We show that the performance of the baseline model (23.00 mAP) and the latest state-of-the-art model (25.70 mAP) can be beaten with Plugin Networks (27.97 mAP) without any sophisticated effort. Our result can be even better (30.13 mAP) if we choose the deeper ResNet architecture.
Scene semantic segmentation
In our last experiment we evaluated the Plugin Networks on a multi-cue object class segmentation task, which mainly consisted of finding the location of objects (and recognizing their class) on a given image; see Fig. 4. For this purpose, we considered the dataset from Pascal Visual Object Classes Challenge (VOC dataset), split it into 8498 and 736 images for training and validation, respectively. We took a fully convolutional network (FCN) as the base model and experimented by adding several plugins to its architecture. We consider FCN-8s model (pre-trained on the SBD dataset) as a baseline model.
The common metric to measure the performance of the model for semantic segmentation tasks is intersection over union (IoU).
The baseline model results in an IoU score of 65.5%. It is again worth mentioning that our methods outperform the, so far, best known results, gaining the score of about 72.2%. Few graphical examples are depicted in Fig. 5. We highly encourage and invite you to see further details in our paper.
In our work, we introduced the Plugin Networks – a simple, yet effective method to exploit the availability of partial evidence in the context of visual recognition tasks. Plugin Networks are integrated directly with the intermediate layers of pre-trained convolutional neural networks and, thanks to their lightweight design, can be trained efficiently with low computational cost and a limited amount of data.
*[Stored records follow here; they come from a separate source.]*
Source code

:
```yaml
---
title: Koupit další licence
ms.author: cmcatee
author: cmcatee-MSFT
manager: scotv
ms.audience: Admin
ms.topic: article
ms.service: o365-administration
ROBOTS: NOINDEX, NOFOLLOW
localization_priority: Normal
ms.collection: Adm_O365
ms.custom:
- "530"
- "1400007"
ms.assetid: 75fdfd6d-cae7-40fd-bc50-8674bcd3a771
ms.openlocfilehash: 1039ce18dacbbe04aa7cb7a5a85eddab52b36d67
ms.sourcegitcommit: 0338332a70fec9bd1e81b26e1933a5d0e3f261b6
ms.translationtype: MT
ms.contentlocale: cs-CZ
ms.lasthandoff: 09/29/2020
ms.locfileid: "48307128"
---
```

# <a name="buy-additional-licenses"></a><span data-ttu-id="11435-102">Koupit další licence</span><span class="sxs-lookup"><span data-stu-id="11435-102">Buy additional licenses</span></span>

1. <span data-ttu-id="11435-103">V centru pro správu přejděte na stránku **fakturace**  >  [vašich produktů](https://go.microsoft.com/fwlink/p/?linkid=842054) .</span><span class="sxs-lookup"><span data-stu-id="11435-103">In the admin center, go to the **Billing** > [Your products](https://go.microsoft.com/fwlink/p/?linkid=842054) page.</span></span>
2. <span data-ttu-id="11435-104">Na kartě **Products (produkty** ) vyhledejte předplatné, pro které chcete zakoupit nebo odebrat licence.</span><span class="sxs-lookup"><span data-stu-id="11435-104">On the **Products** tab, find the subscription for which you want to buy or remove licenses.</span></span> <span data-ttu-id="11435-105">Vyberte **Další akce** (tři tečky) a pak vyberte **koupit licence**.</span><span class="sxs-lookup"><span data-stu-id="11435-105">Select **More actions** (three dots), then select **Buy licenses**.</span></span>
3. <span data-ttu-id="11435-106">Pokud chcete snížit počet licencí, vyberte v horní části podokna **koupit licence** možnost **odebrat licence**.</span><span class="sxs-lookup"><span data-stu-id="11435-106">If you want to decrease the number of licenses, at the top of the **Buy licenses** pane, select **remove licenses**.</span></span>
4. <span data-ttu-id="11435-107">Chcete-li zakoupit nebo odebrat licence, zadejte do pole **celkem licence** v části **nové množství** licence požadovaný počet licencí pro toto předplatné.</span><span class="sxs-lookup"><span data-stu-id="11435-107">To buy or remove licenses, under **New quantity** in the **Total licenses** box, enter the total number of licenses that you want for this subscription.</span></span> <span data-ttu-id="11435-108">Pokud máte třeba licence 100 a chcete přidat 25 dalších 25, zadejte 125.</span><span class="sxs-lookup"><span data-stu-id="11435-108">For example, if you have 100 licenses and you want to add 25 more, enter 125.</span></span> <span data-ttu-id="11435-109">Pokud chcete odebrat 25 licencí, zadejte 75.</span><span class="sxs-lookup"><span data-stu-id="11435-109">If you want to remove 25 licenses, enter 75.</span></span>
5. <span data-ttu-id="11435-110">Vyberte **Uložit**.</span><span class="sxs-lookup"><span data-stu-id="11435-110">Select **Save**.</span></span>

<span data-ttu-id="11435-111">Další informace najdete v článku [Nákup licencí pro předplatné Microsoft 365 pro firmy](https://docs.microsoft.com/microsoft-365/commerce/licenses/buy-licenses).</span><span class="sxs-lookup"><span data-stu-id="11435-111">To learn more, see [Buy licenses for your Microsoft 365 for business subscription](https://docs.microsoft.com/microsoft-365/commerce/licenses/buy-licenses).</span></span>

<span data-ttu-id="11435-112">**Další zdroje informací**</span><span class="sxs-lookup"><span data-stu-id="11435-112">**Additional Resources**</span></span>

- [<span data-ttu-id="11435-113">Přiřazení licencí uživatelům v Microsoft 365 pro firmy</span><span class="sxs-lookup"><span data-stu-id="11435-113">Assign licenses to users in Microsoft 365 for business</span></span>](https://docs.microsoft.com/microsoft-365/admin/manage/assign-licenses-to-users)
Results presented on three challenging tasks and various datasets show the superior performance of the proposed method with respect to the state-of-the-art approaches. We believe that this work can open novel research directions related to solving visual recognition tasks with partial evidence, as our Plugin Networks are agnostic to input signals and can accommodate arbitrary modality of the input data, including audio or textual cues.
Therefore, their multimodal nature can allow richer contextual cues to be taken into account in the inference procedure, leading to more effective and efficient visual recognition models.